Pour qui connaît depuis quelque vingt années cette région du monde, il y avait quelque chose de sinistrement familier dans la campagne de haine et d’affolement lancée contre le Guatemala par la presse, la radio et les milieux officiels des Etats-Unis depuis quelques mois. C’est ainsi qu’ont été préparées toutes les interventions contre le Mexique, le Nicaragua, Haïti. Cette campagne-ci a atteint le maximum de la mauvaise foi et de la stupidité : l’Agence United Press, dans une dépêche publiée par le Figaro du 10 juin, n’est-elle pas allée jusqu’à affirmer que les communistes du Guatemala ‘détenaient la plupart des postes importants à la Martinique et à la Guadeloupe’ ? Dire que nos départements d’outre-mer étaient envahis par le Guatemala, et nous n’en savions rien ! […]

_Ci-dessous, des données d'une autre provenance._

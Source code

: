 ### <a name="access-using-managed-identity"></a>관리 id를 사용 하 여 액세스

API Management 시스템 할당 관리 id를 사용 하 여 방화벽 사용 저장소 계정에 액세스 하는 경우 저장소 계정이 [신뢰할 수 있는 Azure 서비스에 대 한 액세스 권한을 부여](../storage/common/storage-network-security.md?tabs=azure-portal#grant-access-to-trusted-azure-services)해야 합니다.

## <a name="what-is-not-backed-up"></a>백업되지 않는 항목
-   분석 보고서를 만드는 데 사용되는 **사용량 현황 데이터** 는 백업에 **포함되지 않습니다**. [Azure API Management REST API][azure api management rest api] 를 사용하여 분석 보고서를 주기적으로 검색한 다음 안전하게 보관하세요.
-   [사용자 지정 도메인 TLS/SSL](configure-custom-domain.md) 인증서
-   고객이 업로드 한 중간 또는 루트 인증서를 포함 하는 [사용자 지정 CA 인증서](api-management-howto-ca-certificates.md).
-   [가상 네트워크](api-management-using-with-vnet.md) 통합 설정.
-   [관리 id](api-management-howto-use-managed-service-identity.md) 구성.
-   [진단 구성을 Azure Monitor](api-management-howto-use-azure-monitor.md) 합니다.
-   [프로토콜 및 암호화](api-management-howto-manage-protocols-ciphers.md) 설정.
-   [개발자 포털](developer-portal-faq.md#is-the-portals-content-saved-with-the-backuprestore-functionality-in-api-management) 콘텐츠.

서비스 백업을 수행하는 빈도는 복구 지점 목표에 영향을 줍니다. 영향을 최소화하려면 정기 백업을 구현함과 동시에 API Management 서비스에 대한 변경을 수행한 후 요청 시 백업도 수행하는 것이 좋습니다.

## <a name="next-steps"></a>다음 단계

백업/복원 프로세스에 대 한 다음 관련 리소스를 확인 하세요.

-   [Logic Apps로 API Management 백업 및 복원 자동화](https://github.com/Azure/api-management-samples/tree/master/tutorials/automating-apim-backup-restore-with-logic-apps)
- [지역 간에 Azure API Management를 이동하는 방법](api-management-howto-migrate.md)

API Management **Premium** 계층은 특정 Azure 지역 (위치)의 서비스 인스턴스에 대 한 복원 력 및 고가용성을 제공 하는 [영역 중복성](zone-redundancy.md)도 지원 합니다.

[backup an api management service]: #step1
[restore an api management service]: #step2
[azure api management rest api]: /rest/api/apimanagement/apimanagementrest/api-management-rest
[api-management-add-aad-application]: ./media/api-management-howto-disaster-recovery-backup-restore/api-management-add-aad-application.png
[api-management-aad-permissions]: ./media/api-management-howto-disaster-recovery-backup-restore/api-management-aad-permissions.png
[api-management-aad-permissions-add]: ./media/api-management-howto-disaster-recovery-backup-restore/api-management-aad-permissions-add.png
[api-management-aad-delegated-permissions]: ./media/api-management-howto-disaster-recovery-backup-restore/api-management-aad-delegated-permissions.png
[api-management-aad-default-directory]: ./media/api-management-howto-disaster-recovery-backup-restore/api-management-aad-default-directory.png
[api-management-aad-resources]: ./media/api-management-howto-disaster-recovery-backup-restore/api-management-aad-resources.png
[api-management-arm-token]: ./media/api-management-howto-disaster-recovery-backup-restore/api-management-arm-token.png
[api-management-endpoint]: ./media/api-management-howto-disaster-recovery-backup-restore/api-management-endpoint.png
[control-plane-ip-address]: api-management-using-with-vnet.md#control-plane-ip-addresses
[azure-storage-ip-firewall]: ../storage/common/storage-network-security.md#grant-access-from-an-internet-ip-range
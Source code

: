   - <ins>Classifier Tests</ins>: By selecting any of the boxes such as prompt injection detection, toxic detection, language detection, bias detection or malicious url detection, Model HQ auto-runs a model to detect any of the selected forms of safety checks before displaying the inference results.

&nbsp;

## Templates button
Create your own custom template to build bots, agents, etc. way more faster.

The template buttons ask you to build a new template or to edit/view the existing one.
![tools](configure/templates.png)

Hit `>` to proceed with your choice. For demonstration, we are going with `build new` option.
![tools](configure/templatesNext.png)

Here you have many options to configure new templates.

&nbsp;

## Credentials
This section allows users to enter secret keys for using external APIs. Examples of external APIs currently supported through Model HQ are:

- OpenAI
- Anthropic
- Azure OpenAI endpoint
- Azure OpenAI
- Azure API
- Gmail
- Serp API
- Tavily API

Les avions “inconnus” qui ont bombardé Guatemala ne sont pas plus mystérieux que ceux qui ont incendié Guernica. Il s’agit là sans – aucun doute d’une intervention militaire organisée, équipée et armée par le trust United Fruit ; financée par lui, couverte par certains gouvernements centre-américains, et d’abord, il faut le dire, par celui des Etats-Unis d’Amérique.”